The 3 People You Should Always Be Watching



The 3 People You Should Always Be Watching Dre Baldwin DreAllDay.com

For the most part, you don’t need to be watching anyone other than yourself; we’re all spending too much time watching and commenting these days. But, when you do look at other people though, there are three specific types to look for.

What follows is who they are, how to identify them, and what watching them will do for you.

The Person Who’s Doing A Lot Better Than You

This is someone you may know as a mentor, whether a real-life mentor (someone you know in person whom you can talk with and ask questions of regularly) or a virtual mentor (you read their books/blogs, watch their videos, listen to their podcast, etc). Or maybe you’re a fan of their work. Maybe you never even heard of them until someone told you about them or showed you their stuff, and you like it.

However you came across them, they’re where you want to be, in at least one aspect of their business and life. And you can use their success to help your own.

When watching this person (or these people), ask yourself:

  • What is this person doing that I’m not doing?
  • What are their habits?
  • Who are their associates?
  • How are they doing things differently from me?
  • How does this person have to be thinking to be where they are and do what they do?
  • What traits, tactics, and ideas can I borrow from this person and use as my own?

If this person is a virtual mentor, you may not have the luxury of asking detailed questions and/or getting answers. So challenge yourself to think, and experiment. You may come up with a brand new idea as a result.

Note that this person need not be in the same line or work that you’re in. A rapper can use a sales idea employed by a successful restaurant owner. A basketball player can use training techniques learned from an article on the military.

Doing The Same Thing As You, But In A Different Way

This is the person who may be in the same line of work, sport or industry as you, but is building their success in a different way. Kobe Bryant, for example, played guard in the NBA; Hakeem Olajuwon played Center. Both are legendary players. And Kobe went to Texas to have Hakeem tutor Kobe on post moves.

This might be the person who you consider your equal, or you even think you’re better than, but who’s just performing better than you in some aspect, and you need to figure out why. Study them and ask the same questions of yourself as what was shared above. There are some existing differences that are creating that contrast.

This could also be someone who’s at a similar (or different) career stage, and/but doing a completely different job. Kobe had a friendly early-career relationship with Michael Jackson, for example.
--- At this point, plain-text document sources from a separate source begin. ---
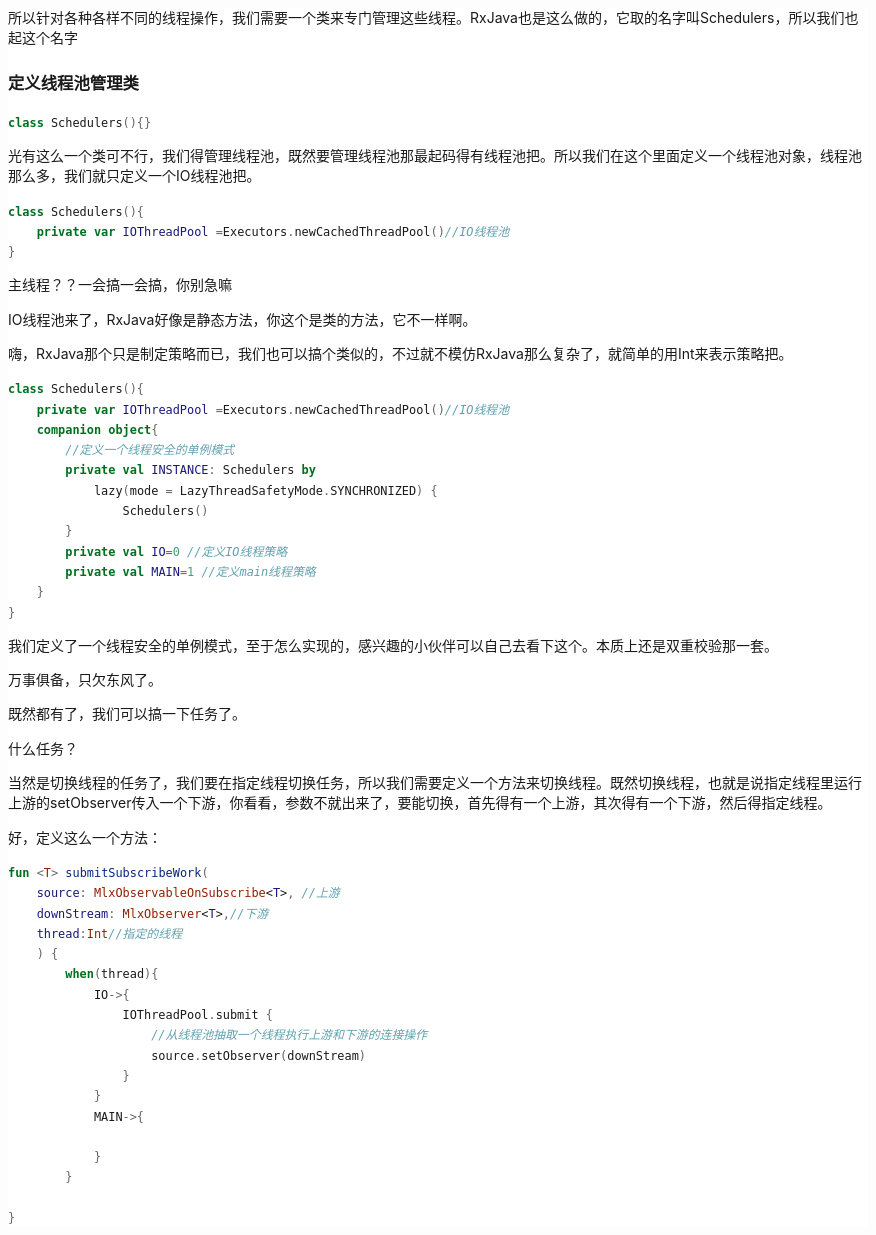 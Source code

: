所以针对各种各样不同的线程操作，我们需要一个类来专门管理这些线程。RxJava也是这么做的，它取的名字叫Schedulers，所以我们也起这个名字

### 定义线程池管理类

```kotlin
class Schedulers(){}
```

光有这么一个类可不行，我们得管理线程池，既然要管理线程池那最起码得有线程池把。所以我们在这个里面定义一个线程池对象，线程池那么多，我们就只定义一个IO线程池把。

```kotlin
class Schedulers(){
	private var IOThreadPool =Executors.newCachedThreadPool()//IO线程池
}
```

主线程？？一会搞一会搞，你别急嘛

IO线程池来了，RxJava好像是静态方法，你这个是类的方法，它不一样啊。

嗨，RxJava那个只是制定策略而已，我们也可以搞个类似的，不过就不模仿RxJava那么复杂了，就简单的用Int来表示策略把。

```kotlin
class Schedulers(){
	private var IOThreadPool =Executors.newCachedThreadPool()//IO线程池
    companion object{
        //定义一个线程安全的单例模式
        private val INSTANCE: Schedulers by 
        	lazy(mode = LazyThreadSafetyMode.SYNCHRONIZED) {
            	Schedulers()
        }
        private val IO=0 //定义IO线程策略
        private val MAIN=1 //定义main线程策略
    }
}
```

我们定义了一个线程安全的单例模式，至于怎么实现的，感兴趣的小伙伴可以自己去看下这个。本质上还是双重校验那一套。

万事俱备，只欠东风了。

既然都有了，我们可以搞一下任务了。

什么任务？

当然是切换线程的任务了，我们要在指定线程切换任务，所以我们需要定义一个方法来切换线程。既然切换线程，也就是说指定线程里运行上游的setObserver传入一个下游，你看看，参数不就出来了，要能切换，首先得有一个上游，其次得有一个下游，然后得指定线程。

好，定义这么一个方法：

```kotlin
fun <T> submitSubscribeWork(
	source: MlxObservableOnSubscribe<T>, //上游
	downStream: MlxObserver<T>,//下游
	thread:Int//指定的线程
	) {
        when(thread){
            IO->{
                IOThreadPool.submit {
                    //从线程池抽取一个线程执行上游和下游的连接操作
                    source.setObserver(downStream)
                }
            }
            MAIN->{
                
            }
        }

}
```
Personally, I like to get ideas from people who are doing things that I don’t do — musicians, artists, landscapers, architects — and see how their ideas would work for me. With so many information-sharers out there, every “best practice” becomes old and tired even faster these days as everyone starts using them. So maybe your best idea will come from a place that most people would never look.

The Person Who’s Where You Used To Be

This is the person who’s looking to you as a mentor, is a part of your audience, or is a fan (or all three). They’re aiming to replicate your success for themselves in at least one area. The people in this group are those who ask you, what would you tell your younger self? Or, what would you do differently if you started over today? Because they’re going to apply that answer to themselves. And the great thing is, you know exactly —

  • Where they are now
  • What they’re going to face in getting “here” (where you are today)
  • How to do it — along with how you’d do it differently if you could do it all again

These people (who may not necessarily be younger than you) will read, watch and listen to your content, buy your products, and show up to your events — IF you’re speaking their language and show that you understand their challenges and needs. The best way to do that is to talk to them: Read and reply to your comments, DMs, and emails, and maybe have a direct conversation or two with those who show that they’re serious and dedicated fans. They’ll tell you exactly what they need; supply it and now you’re in business.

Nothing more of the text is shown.